▶ [Problem to work on]: Filter the records for "exposure" and keep each line that has it.

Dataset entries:
*** Begin section ***
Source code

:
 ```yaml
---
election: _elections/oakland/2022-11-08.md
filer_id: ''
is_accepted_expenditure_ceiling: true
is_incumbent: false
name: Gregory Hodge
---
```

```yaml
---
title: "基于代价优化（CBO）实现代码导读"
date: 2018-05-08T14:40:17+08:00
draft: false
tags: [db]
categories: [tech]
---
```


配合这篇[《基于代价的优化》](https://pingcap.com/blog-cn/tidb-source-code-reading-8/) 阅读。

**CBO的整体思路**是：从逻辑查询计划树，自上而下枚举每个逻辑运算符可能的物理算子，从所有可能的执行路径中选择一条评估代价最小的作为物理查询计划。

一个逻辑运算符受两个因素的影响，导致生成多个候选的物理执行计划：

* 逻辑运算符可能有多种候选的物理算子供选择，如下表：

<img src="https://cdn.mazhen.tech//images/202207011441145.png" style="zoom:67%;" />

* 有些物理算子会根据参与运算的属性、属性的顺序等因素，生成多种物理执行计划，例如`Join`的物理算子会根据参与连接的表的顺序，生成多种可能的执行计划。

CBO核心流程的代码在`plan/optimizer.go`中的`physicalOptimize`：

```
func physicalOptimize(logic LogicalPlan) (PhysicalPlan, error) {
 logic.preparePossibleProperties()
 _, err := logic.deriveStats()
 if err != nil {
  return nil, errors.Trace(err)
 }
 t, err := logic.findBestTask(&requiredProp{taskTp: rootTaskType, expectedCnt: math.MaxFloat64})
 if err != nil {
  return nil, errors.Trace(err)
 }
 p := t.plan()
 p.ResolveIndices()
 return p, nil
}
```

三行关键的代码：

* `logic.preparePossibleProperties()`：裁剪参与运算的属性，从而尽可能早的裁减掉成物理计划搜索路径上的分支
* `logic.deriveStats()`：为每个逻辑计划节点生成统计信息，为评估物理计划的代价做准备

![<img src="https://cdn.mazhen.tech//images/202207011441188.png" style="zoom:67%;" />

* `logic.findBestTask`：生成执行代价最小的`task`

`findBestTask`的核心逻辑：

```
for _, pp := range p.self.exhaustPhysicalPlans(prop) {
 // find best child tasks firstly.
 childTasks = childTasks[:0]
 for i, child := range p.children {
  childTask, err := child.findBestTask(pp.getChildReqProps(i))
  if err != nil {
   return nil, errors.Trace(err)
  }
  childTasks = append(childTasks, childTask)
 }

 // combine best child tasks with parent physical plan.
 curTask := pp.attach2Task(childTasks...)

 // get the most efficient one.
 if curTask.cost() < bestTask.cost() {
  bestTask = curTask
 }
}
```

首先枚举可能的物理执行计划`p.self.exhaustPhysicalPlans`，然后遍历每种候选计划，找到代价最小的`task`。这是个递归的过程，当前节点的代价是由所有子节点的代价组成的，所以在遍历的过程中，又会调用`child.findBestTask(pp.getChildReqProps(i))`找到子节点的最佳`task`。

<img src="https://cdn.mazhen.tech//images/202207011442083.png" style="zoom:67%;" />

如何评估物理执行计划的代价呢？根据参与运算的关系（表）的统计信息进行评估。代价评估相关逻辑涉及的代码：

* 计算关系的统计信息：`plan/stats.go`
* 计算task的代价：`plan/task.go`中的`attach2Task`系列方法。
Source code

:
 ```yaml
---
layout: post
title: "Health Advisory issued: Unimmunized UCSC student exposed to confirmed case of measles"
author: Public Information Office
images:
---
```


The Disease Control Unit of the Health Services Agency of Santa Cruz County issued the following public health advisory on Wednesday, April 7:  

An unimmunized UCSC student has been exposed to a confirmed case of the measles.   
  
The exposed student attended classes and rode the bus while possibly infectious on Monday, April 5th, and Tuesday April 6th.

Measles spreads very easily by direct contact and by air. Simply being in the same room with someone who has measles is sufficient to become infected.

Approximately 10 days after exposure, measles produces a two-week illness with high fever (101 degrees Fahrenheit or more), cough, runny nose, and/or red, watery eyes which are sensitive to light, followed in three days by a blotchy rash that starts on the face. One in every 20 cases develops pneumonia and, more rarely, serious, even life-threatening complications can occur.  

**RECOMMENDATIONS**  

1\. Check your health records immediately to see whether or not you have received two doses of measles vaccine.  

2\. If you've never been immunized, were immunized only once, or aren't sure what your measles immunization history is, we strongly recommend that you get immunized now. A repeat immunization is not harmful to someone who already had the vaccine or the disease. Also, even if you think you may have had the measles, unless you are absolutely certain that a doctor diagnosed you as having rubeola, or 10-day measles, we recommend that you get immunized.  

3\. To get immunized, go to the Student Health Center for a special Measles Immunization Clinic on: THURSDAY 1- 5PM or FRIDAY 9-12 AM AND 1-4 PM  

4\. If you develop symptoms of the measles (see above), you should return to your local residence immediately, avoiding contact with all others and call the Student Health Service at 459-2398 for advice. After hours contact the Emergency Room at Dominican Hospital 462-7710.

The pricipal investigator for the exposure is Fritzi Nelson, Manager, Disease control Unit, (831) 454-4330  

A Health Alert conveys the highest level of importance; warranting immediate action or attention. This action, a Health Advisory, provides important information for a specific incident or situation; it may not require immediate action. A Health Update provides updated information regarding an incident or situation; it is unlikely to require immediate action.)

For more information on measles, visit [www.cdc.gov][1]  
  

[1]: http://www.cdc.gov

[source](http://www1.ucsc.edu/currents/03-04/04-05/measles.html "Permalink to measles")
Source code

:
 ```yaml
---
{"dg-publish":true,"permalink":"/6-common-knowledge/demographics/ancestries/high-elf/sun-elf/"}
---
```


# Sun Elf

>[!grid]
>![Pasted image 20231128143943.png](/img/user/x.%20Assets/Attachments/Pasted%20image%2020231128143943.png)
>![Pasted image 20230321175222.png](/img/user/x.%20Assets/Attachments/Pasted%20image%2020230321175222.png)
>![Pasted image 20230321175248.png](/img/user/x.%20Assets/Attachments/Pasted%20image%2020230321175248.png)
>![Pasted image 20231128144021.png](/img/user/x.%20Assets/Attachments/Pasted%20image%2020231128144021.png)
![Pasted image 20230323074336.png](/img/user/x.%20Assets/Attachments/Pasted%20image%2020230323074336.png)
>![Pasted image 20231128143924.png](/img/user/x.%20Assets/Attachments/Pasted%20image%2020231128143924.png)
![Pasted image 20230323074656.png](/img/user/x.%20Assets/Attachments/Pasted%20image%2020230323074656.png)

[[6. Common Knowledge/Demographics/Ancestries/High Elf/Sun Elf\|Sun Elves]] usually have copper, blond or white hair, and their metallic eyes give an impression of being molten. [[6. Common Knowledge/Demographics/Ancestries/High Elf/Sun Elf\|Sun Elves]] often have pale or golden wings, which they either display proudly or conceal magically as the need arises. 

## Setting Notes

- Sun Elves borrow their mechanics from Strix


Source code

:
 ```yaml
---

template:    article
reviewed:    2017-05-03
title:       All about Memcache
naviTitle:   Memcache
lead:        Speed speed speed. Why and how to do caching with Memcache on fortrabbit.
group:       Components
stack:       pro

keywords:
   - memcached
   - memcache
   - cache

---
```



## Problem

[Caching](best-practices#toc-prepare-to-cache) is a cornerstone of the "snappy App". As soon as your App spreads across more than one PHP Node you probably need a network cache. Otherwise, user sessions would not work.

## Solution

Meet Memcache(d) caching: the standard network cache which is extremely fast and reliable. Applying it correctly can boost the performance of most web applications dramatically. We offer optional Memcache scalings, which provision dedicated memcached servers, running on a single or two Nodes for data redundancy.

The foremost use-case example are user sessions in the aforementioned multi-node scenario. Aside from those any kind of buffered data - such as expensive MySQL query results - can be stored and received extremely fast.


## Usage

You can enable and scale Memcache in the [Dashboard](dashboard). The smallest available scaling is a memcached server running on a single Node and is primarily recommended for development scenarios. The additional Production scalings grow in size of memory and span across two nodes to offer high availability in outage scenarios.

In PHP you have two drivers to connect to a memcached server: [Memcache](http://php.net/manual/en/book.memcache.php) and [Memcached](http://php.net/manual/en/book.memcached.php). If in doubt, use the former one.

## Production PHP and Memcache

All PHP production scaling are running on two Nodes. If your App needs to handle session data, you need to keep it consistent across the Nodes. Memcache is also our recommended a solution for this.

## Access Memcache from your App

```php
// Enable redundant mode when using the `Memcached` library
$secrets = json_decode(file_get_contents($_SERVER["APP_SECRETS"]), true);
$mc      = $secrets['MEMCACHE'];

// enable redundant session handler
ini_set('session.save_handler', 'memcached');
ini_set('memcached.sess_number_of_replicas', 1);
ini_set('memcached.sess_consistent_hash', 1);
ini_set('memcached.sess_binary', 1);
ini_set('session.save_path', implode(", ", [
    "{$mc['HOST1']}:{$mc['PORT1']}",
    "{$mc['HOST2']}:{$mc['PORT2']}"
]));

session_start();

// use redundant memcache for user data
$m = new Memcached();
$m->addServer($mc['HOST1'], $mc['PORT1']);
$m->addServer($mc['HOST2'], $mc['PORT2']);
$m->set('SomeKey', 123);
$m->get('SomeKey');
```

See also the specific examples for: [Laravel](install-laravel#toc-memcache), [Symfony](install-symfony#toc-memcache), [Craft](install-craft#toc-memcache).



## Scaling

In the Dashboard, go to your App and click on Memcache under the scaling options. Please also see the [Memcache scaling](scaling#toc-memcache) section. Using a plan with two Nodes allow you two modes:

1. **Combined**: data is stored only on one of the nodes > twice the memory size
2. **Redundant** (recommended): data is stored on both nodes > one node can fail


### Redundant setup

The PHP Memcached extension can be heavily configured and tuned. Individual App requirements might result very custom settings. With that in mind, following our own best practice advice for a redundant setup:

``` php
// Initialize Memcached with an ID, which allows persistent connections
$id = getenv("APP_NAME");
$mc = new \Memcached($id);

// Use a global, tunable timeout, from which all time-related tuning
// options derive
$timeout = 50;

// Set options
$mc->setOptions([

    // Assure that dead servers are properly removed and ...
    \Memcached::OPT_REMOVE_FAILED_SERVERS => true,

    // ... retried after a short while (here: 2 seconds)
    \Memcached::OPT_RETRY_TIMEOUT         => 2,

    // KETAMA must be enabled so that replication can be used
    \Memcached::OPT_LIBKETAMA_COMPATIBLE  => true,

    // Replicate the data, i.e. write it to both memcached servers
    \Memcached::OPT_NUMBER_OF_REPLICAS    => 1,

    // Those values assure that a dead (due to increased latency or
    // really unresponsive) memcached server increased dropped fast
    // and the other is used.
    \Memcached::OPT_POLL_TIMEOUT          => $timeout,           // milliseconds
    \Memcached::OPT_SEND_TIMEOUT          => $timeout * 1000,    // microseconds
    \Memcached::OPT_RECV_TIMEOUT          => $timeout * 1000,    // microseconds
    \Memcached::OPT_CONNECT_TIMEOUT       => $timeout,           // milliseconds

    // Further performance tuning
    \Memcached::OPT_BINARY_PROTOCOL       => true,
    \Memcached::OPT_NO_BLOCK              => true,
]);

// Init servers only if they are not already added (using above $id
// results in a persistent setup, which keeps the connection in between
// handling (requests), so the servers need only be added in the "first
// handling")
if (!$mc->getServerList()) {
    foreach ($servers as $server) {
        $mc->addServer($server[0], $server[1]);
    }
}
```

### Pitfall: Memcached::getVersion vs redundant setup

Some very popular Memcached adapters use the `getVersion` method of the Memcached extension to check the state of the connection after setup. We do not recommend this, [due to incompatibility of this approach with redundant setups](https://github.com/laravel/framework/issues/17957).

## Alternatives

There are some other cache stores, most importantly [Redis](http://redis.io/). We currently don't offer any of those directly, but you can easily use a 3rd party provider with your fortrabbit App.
*** End section ***
▶ [Output for this exercise]:
Approximately 10 days after exposure, measles produces a two-week illness with high fever (101 degrees Fahrenheit or more), cough, runny nose, and/or red, watery eyes which are sensitive to light, followed in three days by a blotchy rash that starts on the face. One in every 20 cases develops pneumonia and, more rarely, serious, even life-threatening complications can occur.  
The pricipal investigator for the exposure is Fritzi Nelson, Manager, Disease control Unit, (831) 454-4330  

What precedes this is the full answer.